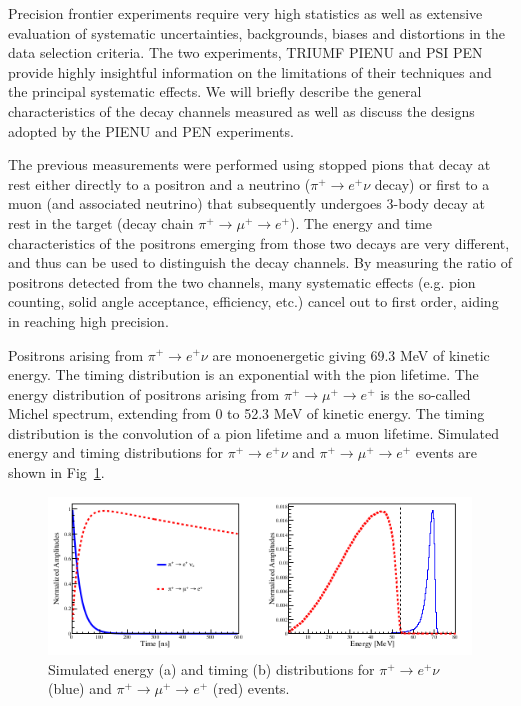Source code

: Precision frontier experiments require very high statistics as well as extensive evaluation of systematic uncertainties, backgrounds, biases and distortions in the data selection criteria. The two experiments, TRIUMF PIENU and PSI PEN  provide highly insightful information on the  limitations of their techniques and the principal systematic effects. We will briefly describe the general characteristics of the decay channels measured as well as discuss the designs adopted by the PIENU and PEN experiments.

The previous measurements were performed using stopped pions that decay at rest either directly to a positron and a neutrino ($\pi^+ \rightarrow e^+ \nu$ decay) or first to a muon (and associated neutrino) that subsequently undergoes 3-body decay at rest in the target (decay chain $\pi^+ \rightarrow \mu^+ \rightarrow e^+$). The  energy and time characteristics of the positrons emerging from those two decays are very different, and thus can be used to distinguish the decay channels. By measuring the ratio of positrons detected from the two channels, many systematic effects (e.g. pion counting, solid angle acceptance, efficiency, etc.) cancel out to first order, aiding in reaching high precision.


Positrons arising from $\pi^+ \rightarrow e^+ \nu$ are monoenergetic giving  69.3 MeV of kinetic energy. The timing distribution is an exponential with the pion lifetime. 
The energy distribution of positrons arising from $\pi^+ \rightarrow \mu^+ \rightarrow e^+$ is the so-called Michel spectrum, extending from 0 to 52.3 MeV of kinetic energy. The timing distribution is the convolution of a pion lifetime and a muon lifetime. Simulated energy and timing distributions for $\pi^+ \to e^+ \nu$ and $\pi^+ \to \mu^+ \to e^+$ events are shown in Fig~\ref{fig:MC_pienu_pimue_time_energy}.

\begin{figure}[h!]
\centering
\includegraphics[scale=1.0]{sections/figures/MC_pienu_pimue_time_energy.png}
\caption{Simulated energy (a) and timing (b) distributions for $\pi^+ \to e^+ \nu$ (blue) and $\pi^+ \to \mu^+ \to e^+$ (red) events. }
\label{fig:MC_pienu_pimue_time_energy}
\end{figure}

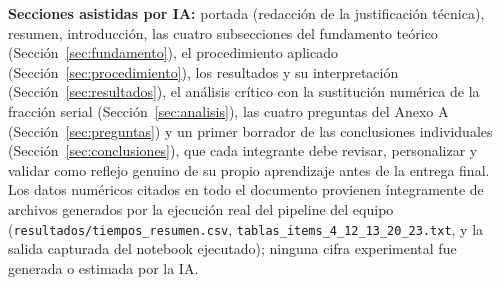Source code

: \documentclass[11pt,a4paper]{article}
\begin{document}
\textbf{Secciones asistidas por IA:} portada (redacci\'on de la
justificaci\'on t\'ecnica), resumen, introducci\'on, las cuatro subsecciones
del fundamento te\'orico (Secci\'on~\ref{sec:fundamento}), el procedimiento
aplicado (Secci\'on~\ref{sec:procedimiento}), los resultados y su
interpretaci\'on (Secci\'on~\ref{sec:resultados}), el an\'alisis cr\'itico con
la sustituci\'on num\'erica de la fracci\'on serial
(Secci\'on~\ref{sec:analisis}), las cuatro preguntas del Anexo A
(Secci\'on~\ref{sec:preguntas}) y un primer borrador de las conclusiones
individuales (Secci\'on~\ref{sec:conclusiones}), que cada integrante debe
revisar, personalizar y validar como reflejo genuino de su propio aprendizaje
antes de la entrega final. Los datos num\'ericos citados en todo el documento
provienen \'integramente de archivos generados por la ejecuci\'on real del
pipeline del equipo (\texttt{resultados/tiempos\_resumen.csv},
\texttt{tablas\_items\_4\_12\_13\_20\_23.txt}, y la salida capturada del
notebook ejecutado); ninguna cifra experimental fue generada o estimada por
la IA.

\newpage


\end{document}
- - - - - - -
## Exercise goal:
Each record is to be copied word for word, with no images carried over.

## Solution to the problem:
Source code

: Precision frontier experiments require very high statistics as well as extensive evaluation of systematic uncertainties, backgrounds, biases and distortions in the data selection criteria. The two experiments, TRIUMF PIENU and PSI PEN  provide highly insightful information on the  limitations of their techniques and the principal systematic effects. We will briefly describe the general characteristics of the decay channels measured as well as discuss the designs adopted by the PIENU and PEN experiments.

The previous measurements were performed using stopped pions that decay at rest either directly to a positron and a neutrino ($\pi^+ \rightarrow e^+ \nu$ decay) or first to a muon (and associated neutrino) that subsequently undergoes 3-body decay at rest in the target (decay chain $\pi^+ \rightarrow \mu^+ \rightarrow e^+$). The  energy and time characteristics of the positrons emerging from those two decays are very different, and thus can be used to distinguish the decay channels. By measuring the ratio of positrons detected from the two channels, many systematic effects (e.g. pion counting, solid angle acceptance, efficiency, etc.) cancel out to first order, aiding in reaching high precision.


Positrons arising from $\pi^+ \rightarrow e^+ \nu$ are monoenergetic giving  69.3 MeV of kinetic energy. The timing distribution is an exponential with the pion lifetime. 
The energy distribution of positrons arising from $\pi^+ \rightarrow \mu^+ \rightarrow e^+$ is the so-called Michel spectrum, extending from 0 to 52.3 MeV of kinetic energy. The timing distribution is the convolution of a pion lifetime and a muon lifetime. Simulated energy and timing distributions for $\pi^+ \to e^+ \nu$ and $\pi^+ \to \mu^+ \to e^+$ events are shown in Fig~\ref{fig:MC_pienu_pimue_time_energy}.

\begin{figure}[h!]
\centering
\includegraphics[scale=1.0]{sections/figures/MC_pienu_pimue_time_energy.png}
\caption{Simulated energy (a) and timing (b) distributions for $\pi^+ \to e^+ \nu$ (blue) and $\pi^+ \to \mu^+ \to e^+$ (red) events. }
\label{fig:MC_pienu_pimue_time_energy}
\end{figure}

Source code

: \documentclass[11pt,a4paper]{article}
\begin{document}
\textbf{Secciones asistidas por IA:} portada (redacci\'on de la
justificaci\'on t\'ecnica), resumen, introducci\'on, las cuatro subsecciones
del fundamento te\'orico (Secci\'on~\ref{sec:fundamento}), el procedimiento
aplicado (Secci\'on~\ref{sec:procedimiento}), los resultados y su
interpretaci\'on (Secci\'on~\ref{sec:resultados}), el an\'alisis cr\'itico con
la sustituci\'on num\'erica de la fracci\'on serial
(Secci\'on~\ref{sec:analisis}), las cuatro preguntas del Anexo A
(Secci\'on~\ref{sec:preguntas}) y un primer borrador de las conclusiones
individuales (Secci\'on~\ref{sec:conclusiones}), que cada integrante debe
revisar, personalizar y validar como reflejo genuino de su propio aprendizaje
antes de la entrega final. Los datos num\'ericos citados en todo el documento
provienen \'integramente de archivos generados por la ejecuci\'on real del
pipeline del equipo (\texttt{resultados/tiempos\_resumen.csv},
\texttt{tablas\_items\_4\_12\_13\_20\_23.txt}, y la salida capturada del
notebook ejecutado); ninguna cifra experimental fue generada o estimada por
la IA.

\newpage


\end{document}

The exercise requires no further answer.